**Problem to work on**
Range to reproduce from the entries below: the line with "Separate VLM judge?", the line with "done with [resvg](https://github.com/RazrFalcon/resvg)", and every line in between. Give them exactly and give nothing else.

[Extracted records]
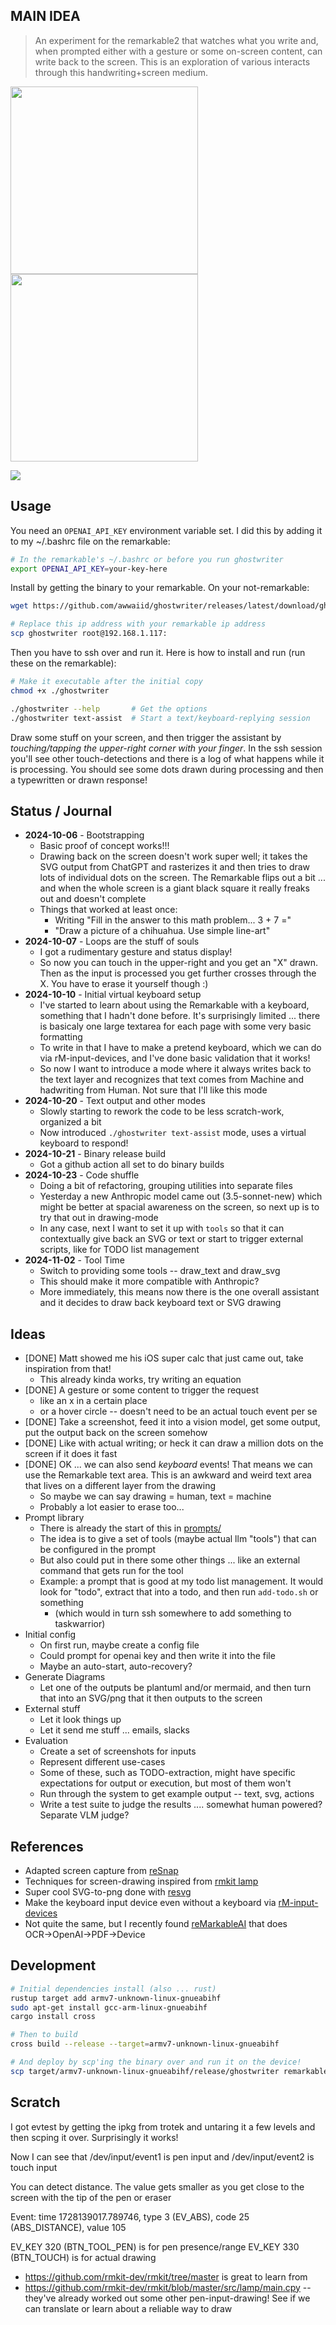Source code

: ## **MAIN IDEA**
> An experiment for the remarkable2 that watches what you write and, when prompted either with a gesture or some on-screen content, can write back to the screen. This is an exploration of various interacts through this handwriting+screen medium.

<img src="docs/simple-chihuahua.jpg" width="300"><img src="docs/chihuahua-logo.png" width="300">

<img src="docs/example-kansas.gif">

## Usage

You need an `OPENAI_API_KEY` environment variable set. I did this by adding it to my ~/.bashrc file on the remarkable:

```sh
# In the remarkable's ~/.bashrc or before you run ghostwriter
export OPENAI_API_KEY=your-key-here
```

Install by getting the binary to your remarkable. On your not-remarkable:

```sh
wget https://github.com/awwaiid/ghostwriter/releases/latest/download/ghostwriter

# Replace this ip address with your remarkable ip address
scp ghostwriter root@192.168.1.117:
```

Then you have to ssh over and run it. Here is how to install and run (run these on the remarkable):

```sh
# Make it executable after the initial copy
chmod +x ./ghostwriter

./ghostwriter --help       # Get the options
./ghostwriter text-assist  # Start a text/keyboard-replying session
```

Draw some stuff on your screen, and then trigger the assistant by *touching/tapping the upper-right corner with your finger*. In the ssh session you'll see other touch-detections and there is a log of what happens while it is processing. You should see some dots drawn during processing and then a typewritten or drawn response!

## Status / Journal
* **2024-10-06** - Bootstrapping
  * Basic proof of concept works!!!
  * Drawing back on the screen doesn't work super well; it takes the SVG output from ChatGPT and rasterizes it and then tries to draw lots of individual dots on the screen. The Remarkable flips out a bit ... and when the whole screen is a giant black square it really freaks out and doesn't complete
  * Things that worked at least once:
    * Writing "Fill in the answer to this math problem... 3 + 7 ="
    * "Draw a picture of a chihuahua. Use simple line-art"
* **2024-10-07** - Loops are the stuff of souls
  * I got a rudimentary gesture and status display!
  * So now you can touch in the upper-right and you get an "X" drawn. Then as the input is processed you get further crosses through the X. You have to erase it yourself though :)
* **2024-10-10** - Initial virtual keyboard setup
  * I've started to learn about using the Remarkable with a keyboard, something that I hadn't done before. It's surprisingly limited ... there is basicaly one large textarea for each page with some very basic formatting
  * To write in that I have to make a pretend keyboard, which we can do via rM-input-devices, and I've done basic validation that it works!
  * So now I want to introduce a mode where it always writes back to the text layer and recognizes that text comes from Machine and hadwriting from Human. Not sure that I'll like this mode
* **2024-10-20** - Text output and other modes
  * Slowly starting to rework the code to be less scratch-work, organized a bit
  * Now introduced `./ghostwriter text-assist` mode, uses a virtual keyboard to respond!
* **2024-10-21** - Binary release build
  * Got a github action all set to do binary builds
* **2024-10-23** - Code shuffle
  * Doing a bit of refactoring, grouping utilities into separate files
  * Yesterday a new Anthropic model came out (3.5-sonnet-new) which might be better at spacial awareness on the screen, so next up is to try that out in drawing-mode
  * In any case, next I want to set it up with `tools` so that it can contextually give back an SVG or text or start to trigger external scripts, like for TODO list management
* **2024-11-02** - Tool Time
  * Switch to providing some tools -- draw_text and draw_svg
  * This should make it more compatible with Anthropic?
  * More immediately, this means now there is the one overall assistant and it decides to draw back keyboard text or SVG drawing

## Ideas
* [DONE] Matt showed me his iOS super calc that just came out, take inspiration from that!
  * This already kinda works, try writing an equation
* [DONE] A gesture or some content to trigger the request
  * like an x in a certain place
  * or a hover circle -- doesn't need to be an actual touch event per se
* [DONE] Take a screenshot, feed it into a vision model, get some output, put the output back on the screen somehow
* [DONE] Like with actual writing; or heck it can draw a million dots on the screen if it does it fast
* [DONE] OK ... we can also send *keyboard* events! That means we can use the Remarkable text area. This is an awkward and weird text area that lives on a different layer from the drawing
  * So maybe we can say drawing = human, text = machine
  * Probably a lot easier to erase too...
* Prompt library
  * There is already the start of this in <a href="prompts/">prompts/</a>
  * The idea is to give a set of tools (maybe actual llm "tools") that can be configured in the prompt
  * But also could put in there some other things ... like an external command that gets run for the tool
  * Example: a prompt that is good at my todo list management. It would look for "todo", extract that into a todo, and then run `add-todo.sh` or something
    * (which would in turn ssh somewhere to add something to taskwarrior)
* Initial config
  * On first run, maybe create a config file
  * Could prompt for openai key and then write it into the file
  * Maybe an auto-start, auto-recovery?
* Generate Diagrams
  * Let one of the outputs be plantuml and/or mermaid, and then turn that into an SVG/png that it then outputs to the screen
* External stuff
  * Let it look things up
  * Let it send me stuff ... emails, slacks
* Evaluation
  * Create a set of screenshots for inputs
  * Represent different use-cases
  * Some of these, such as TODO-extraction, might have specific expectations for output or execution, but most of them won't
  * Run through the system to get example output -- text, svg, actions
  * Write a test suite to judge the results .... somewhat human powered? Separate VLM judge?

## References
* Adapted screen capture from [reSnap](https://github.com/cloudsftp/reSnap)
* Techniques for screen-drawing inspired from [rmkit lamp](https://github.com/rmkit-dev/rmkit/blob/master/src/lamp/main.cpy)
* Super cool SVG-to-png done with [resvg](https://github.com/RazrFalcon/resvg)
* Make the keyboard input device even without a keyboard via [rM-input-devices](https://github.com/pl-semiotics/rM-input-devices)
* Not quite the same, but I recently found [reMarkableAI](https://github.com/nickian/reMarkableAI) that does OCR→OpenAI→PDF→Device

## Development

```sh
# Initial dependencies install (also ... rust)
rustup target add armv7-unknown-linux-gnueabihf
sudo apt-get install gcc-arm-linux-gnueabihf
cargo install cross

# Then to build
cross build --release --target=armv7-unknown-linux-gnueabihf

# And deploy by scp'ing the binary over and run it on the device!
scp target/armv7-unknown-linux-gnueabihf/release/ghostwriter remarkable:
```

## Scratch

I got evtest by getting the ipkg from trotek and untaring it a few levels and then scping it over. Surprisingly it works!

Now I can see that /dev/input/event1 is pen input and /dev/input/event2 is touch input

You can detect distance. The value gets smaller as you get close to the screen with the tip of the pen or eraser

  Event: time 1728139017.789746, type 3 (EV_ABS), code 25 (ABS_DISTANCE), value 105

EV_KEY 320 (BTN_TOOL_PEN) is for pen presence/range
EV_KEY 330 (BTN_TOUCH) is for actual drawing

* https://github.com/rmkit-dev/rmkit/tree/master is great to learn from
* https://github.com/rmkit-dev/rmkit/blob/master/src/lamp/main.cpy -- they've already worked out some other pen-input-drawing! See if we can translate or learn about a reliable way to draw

**Answer for this exercise**
  * Write a test suite to judge the results .... somewhat human powered? Separate VLM judge?

## References
* Adapted screen capture from [reSnap](https://github.com/cloudsftp/reSnap)
* Techniques for screen-drawing inspired from [rmkit lamp](https://github.com/rmkit-dev/rmkit/blob/master/src/lamp/main.cpy)
* Super cool SVG-to-png done with [resvg](https://github.com/RazrFalcon/resvg)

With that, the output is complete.